| TASK INPUTS |
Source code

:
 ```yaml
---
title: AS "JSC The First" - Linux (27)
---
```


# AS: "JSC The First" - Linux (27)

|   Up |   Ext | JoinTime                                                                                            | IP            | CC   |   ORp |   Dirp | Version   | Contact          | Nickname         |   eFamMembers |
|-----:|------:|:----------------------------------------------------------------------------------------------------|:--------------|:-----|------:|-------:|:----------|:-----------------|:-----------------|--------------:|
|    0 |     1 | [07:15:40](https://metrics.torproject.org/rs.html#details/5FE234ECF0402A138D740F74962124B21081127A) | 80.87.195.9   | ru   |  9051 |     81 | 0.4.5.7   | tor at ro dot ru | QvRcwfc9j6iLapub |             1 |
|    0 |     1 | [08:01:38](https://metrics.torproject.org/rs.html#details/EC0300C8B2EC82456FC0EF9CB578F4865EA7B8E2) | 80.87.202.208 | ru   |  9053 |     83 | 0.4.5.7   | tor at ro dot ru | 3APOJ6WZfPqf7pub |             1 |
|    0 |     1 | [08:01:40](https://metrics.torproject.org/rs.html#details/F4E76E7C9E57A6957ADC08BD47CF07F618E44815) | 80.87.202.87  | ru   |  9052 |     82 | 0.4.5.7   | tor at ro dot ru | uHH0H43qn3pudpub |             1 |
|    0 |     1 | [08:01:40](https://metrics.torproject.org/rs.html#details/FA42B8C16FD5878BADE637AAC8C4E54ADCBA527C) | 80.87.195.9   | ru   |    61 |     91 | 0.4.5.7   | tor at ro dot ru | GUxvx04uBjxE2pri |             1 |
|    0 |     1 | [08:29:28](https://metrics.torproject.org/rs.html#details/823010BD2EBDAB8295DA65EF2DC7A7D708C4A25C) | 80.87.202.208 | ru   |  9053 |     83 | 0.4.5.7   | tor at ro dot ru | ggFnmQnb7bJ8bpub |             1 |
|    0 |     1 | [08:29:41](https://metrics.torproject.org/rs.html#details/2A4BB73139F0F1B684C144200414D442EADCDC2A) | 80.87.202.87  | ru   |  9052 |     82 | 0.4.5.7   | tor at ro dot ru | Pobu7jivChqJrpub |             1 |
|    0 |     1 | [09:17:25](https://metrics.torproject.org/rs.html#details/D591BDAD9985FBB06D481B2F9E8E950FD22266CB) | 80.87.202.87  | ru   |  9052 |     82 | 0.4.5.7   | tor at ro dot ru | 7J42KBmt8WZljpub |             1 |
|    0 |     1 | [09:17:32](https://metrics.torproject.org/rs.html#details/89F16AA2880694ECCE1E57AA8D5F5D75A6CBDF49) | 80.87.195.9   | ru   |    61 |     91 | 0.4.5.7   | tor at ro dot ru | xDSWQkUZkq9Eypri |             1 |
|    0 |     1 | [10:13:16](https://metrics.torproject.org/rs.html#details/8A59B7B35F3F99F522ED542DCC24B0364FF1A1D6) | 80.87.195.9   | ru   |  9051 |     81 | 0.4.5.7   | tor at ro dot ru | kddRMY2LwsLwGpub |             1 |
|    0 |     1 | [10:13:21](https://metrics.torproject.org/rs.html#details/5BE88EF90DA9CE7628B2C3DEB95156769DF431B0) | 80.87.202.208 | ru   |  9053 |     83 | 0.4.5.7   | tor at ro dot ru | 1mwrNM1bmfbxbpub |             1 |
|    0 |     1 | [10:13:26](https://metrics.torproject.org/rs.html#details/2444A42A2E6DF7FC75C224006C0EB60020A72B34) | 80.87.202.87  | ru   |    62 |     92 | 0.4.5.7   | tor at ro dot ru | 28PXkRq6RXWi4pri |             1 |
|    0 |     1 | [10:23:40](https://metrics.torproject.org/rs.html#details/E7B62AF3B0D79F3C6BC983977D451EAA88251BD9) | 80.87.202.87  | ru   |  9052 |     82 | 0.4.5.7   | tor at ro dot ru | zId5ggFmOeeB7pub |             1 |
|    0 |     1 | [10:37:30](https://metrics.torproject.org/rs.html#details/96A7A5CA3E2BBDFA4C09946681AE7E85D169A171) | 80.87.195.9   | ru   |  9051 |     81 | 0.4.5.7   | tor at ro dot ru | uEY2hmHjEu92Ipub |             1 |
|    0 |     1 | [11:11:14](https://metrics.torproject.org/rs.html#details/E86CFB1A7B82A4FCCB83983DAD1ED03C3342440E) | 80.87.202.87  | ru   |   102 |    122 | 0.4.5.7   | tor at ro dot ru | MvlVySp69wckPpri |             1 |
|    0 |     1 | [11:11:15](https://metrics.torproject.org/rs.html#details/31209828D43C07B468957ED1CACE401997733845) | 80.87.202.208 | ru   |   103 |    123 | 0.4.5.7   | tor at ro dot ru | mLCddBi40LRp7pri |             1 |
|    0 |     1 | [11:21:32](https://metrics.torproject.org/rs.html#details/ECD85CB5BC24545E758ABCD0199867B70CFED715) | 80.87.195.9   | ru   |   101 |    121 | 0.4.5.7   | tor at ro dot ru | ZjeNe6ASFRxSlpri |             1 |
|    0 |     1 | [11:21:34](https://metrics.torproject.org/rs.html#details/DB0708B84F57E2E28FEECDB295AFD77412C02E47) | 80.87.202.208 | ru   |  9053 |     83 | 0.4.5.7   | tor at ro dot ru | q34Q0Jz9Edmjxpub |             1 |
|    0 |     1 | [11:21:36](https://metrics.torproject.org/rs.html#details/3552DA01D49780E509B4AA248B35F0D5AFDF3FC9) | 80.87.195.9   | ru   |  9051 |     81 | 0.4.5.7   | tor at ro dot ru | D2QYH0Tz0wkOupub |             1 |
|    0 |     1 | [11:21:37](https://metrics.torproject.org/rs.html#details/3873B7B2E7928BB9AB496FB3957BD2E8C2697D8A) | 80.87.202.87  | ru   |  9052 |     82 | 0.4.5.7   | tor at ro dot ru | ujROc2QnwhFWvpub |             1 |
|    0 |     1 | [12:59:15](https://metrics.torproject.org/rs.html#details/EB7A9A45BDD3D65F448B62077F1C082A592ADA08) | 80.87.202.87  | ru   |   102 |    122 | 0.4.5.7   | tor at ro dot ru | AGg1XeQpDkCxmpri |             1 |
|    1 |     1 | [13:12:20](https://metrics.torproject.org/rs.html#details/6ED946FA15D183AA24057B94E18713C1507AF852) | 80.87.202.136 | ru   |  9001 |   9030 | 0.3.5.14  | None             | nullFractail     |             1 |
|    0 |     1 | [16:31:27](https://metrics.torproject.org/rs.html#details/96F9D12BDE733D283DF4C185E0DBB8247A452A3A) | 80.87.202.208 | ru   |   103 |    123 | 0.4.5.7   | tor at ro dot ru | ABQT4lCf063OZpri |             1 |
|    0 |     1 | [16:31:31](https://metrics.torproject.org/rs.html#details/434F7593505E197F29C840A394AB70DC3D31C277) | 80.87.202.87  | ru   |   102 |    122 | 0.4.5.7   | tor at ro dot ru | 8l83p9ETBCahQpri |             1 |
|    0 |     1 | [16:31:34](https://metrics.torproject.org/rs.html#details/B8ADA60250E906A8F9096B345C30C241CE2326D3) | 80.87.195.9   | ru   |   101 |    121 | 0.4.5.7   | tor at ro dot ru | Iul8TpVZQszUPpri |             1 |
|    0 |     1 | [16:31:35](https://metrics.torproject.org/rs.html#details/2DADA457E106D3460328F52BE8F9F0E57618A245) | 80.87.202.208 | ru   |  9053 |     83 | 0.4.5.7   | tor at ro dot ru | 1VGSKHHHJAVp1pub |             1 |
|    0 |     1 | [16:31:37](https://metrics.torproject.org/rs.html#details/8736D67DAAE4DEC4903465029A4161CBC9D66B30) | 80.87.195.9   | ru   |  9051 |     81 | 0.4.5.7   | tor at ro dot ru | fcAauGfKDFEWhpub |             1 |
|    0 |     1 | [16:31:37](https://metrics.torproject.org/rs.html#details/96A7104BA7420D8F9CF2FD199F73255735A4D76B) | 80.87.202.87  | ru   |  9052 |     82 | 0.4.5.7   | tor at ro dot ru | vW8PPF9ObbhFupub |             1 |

| WHAT NEEDS TO BE DONE |
Using the material above, transcribe exactly the lines from the line with "ru | ggFnmQnb7bJ8bpub" to the line with "ru | Pobu7jivChqJrpub"; both count, and nothing else goes in.

| EXPECTED ANSWER |
|    0 |     1 | [08:29:28](https://metrics.torproject.org/rs.html#details/823010BD2EBDAB8295DA65EF2DC7A7D708C4A25C) | 80.87.202.208 | ru   |  9053 |     83 | 0.4.5.7   | tor at ro dot ru | ggFnmQnb7bJ8bpub |             1 |
|    0 |     1 | [08:29:41](https://metrics.torproject.org/rs.html#details/2A4BB73139F0F1B684C144200414D442EADCDC2A) | 80.87.202.87  | ru   |  9052 |     82 | 0.4.5.7   | tor at ro dot ru | Pobu7jivChqJrpub |             1 |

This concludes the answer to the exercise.